Obsessive Comanche Disorder (9/11)

  1. The logic I was told is that the water getting pulled through the leak is thicker than air so it momentarily is blocking the leak. There’s undoubtedly some effect on combustion running water through the engine, but mostly you’re noticing the change in airflow into the engine. It’s going to set the idle air control to basically closed with all the extra leaking air flowing in, and when that extra air stops it has to respond by opening the idle control back up to compensate. The intake and exhaust manifolds use a combined gasket. The head gasket is its own thing so no need to worry about it right now. If the manifold bolts have been loose any leaking exhaust will burn holes through the gasket, potentially also on the intake side, so while you might get lucky just snugging up the bolts it’s likely it’ll mean a manifold gasket is in your truck’s future. But the good news is it’s not difficult to change the manifold gasket. All you really need to do is unbolt the manifolds from the head (intake may also be bolted to power steering pump) and push the manifolds over out of the way, get the old gasket out of there, and scrape any remaining gasket off sealing surfaces on the manifolds and head, then put it all back together. Unplugging the injector harness might give you some extra room to work.

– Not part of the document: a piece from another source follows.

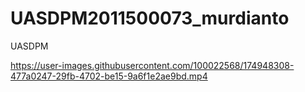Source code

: # UASDPM2011500073_murdianto
UASDPM


https://user-images.githubusercontent.com/100022568/174948308-477a0247-29fb-4702-be15-9a6f1e2ae9bd.mp4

  2. Are you at or near full steering lock when it happens, and does it go away when you dial the steering back a little? It’s pretty common for a tire to catch the lip of the lower control arm, especially with larger than stock size tires, but even stock sizes can make it happen with aggressive enough tread. If that is what’s happening, going to tubular lower control arms like the WJ arms might be enough to stop the rubbing, or at least give them something with less bite to rub against compared to the stock arm. My ZJ on 31’s was bad for that, it would turn heads while parallel parking before I swapped the lower control arms. I’ve also had tires catch my inner fenders a little and make not great noises, but the tread blocks catching on the lower control arms can be drastic enough you’ll feel it in the steering wheel.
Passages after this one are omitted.